Ida Henrietta Hyde (1857–1945) wanted to study physiology under Kühne at the University of Heidelberg on the recommendation of Professor Alexander Goette at Strasbourg. The university accepted her, but Willhelm Kühne refused to allow her in lectures and laboratories. He is reported to have said that he would never allow "skirts" in his classes. However, when a colleague asked him whether, if at the end of the course she could pass the examination, he would grant her the degree, he jokingly replied that he would. And so for six semesters, she had to study physiology independent of the classroom and of hands-on laboratory projects, using only his assistants' notes and lab sketches.

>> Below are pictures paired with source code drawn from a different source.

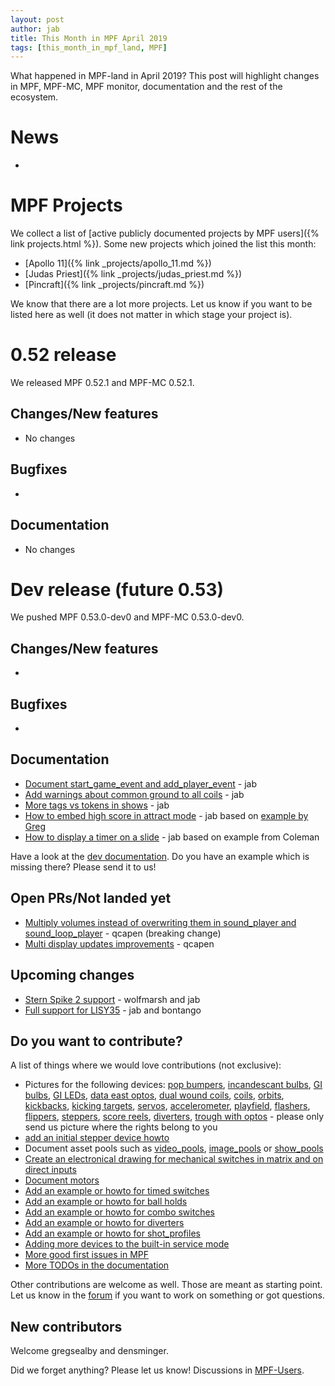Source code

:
 ```yaml
---
layout: post
author: jab
title: This Month in MPF April 2019
tags: [this_month_in_mpf_land, MPF]
---
```

What happened in MPF-land in April 2019?
This post will highlight changes in MPF, MPF-MC, MPF monitor, documentation
and the rest of the ecosystem.

# News

* 

# MPF Projects

We collect a list of [active publicly documented projects by MPF users]({% link projects.html %}).
Some new projects which joined the list this month:

* [Apollo 11]({% link _projects/apollo_11.md %})
* [Judas Priest]({% link _projects/judas_priest.md %})
* [Pincraft]({% link _projects/pincraft.md %})

We know that there are a lot more projects. Let us know if you want to be listed here as well (it does not matter in which stage your project is).

# 0.52 release

We released MPF 0.52.1 and MPF-MC 0.52.1.

## Changes/New features

* No changes

## Bugfixes

* 
## Documentation

* No changes

# Dev release (future 0.53)

We pushed MPF 0.53.0-dev0 and MPF-MC 0.53.0-dev0.

## Changes/New features

* 
## Bugfixes

* 

## Documentation

* [Document start_game_event and add_player_event](https://github.com/missionpinball/mpf-docs/commit/49b4bd34e1a8d675115c99bac1a05c9054921928) - jab
* [Add warnings about common ground to all coils](https://github.com/missionpinball/mpf-docs/commit/13efc1612aff5308239972383b7403bede0f8f3a) - jab 
* [More tags vs tokens in shows](https://github.com/missionpinball/mpf-docs/commit/3441c61471772745c299389481ff7d03945e5872) - jab
* [How to embed high score in attract mode](https://github.com/missionpinball/mpf-docs/commit/aa7fb941fbd39ab9d10c66735f4bb5de7493a94a) - jab based on [example by Greg](https://groups.google.com/forum/#!topic/mpf-users/TGp86erLGKc)
* [How to display a timer on a slide](https://github.com/missionpinball/mpf-docs/commit/5f9b640d36af055051adf15dba0ea2a0735f1dcd) - jab based on example from Coleman

Have a look at the [dev documentation](http://docs.missionpinball.org/en/dev/).
Do you have an example which is missing there? Please send it to us!

## Open PRs/Not landed yet

* [Multiply volumes instead of overwriting them in sound_player and sound_loop_player](https://github.com/missionpinball/mpf-mc/pull/333) - qcapen (breaking change)
* [Multi display updates improvements](https://github.com/missionpinball/mpf-mc/pull/323) - qcapen

## Upcoming changes

* [Stern Spike 2 support](https://github.com/missionpinball/mpf/issues/1246) - wolfmarsh and jab
* [Full support for LISY35](https://github.com/missionpinball/mpf/issues/1218) - jab and bontango

## Do you want to contribute?

A list of things where we would love contributions (not exclusive):

* Pictures for the following devices: [pop bumpers](http://docs.missionpinball.org/en/dev/mechs/pop_bumpers/index.html),
  [incandescant bulbs](http://docs.missionpinball.org/en/dev/mechs/lights/matrix_lights.html),
  [GI bulbs](http://docs.missionpinball.org/en/dev/mechs/lights/gis.html),
  [GI LEDs](http://docs.missionpinball.org/en/dev/mechs/lights/gis.html),
  [data east optos](docs.missionpinball.org/en/dev/mechs/switches/optos.html),
  [dual wound coils](http://docs.missionpinball.org/en/dev/mechs/coils/dual_wound_coils.html),
  [coils](http://docs.missionpinball.org/en/dev/mechs/coils/index.html),
  [orbits](http://docs.missionpinball.org/en/dev/mechs/loops/index.html),
  [kickbacks](http://docs.missionpinball.org/en/dev/mechs/kickbacks/index.html),
  [kicking targets](http://docs.missionpinball.org/en/dev/mechs/targets/kicking_targets/index.html),
  [servos](http://docs.missionpinball.org/en/dev/mechs/servos/index.html),
  [accelerometer](http://docs.missionpinball.org/en/dev/mechs/accelerometers/index.html),
  [playfield](http://docs.missionpinball.org/en/dev/mechs/playfields/index.html),
  [flashers](http://docs.missionpinball.org/en/dev/mechs/lights/flashers.html),
  [flippers](http://docs.missionpinball.org/en/dev/mechs/flippers/index.html),
  [steppers](http://docs.missionpinball.org/en/dev/mechs/steppers/index.html),
  [score reels](http://docs.missionpinball.org/en/dev/mechs/score_reels/index.html),
  [diverters](http://docs.missionpinball.org/en/dev/mechs/diverters/index.html),
  [trough with optos](http://docs.missionpinball.org/en/dev/mechs/troughs/index.html) - please only send us picture where the rights belong to you
* [add an initial stepper device howto](http://docs.missionpinball.org/en/dev/mechs/steppers/index.html)
* Document asset pools such as [video_pools](http://docs.missionpinball.org/en/dev/config/video_pools.html), [image_pools](http://docs.missionpinball.org/en/dev/config/image_pools.html) or [show_pools](http://docs.missionpinball.org/en/dev/config/show_pools.html)
* [Create an electronical drawing for mechanical switches in matrix and on direct inputs](http://docs.missionpinball.org/en/dev/mechs/switches/mechanical_switches.html)
* [Document motors](http://docs.missionpinball.org/en/dev/mechs/motors/index.html)
* [Add an example or howto for timed switches](http://docs.missionpinball.org/en/dev/game_logic/timed_switches/index.html)
* [Add an example or howto for ball holds](http://docs.missionpinball.org/en/dev/game_logic/ball_holds/index.html)
* [Add an example or howto for combo switches](http://docs.missionpinball.org/en/dev/game_logic/combo_switches/index.html)
* [Add an example or howto for diverters](http://docs.missionpinball.org/en/dev/mechs/diverters/index.html)
* [Add an example or howto for shot_profiles](http://docs.missionpinball.org/en/dev/game_logic/shots/shot_profiles.html)
* [Adding more devices to the built-in service mode](https://github.com/missionpinball/mpf/issues/693)
* [More good first issues in MPF](https://github.com/missionpinball/mpf/issues?q=is%3Aissue+is%3Aopen+label%3A%22good+first+issue%22)
* [More TODOs in the documentation](http://docs.missionpinball.org/en/dev/search.html?q=help_us_to_write_it&check_keywords=yes&area=default)

Other contributions are welcome as well.
Those are meant as starting point.
Let us know in the [forum](https://groups.google.com/forum/#!forum/mpf-users)
if you want to work on something or got questions.

## New contributors

Welcome gregsealby and densminger.

Did we forget anything? Please let us know!
Discussions in [MPF-Users](https://groups.google.com/forum/#!forum/mpf-users).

Finally, a four-hour oral examination by Kühne's academic committee, proved her worthiness. The "summa cum laude" degree, the highest honors, could not go to a woman, so Kühne invented a new phrase: "Multa Cum Laude Superavit" in English meaning "she overcame with much praise."

Hyde completed the PhD at Heidelberg in 1896, the first woman to receive one for this type of work. Kühne recommended her for a position at the Heidelberg-supported research program at the Naples Marine Biological Laboratory in Naples Italy, where she studied the nature and function of salivary glands. She was a life member of this organization, and its secretary from 1897 to 1900.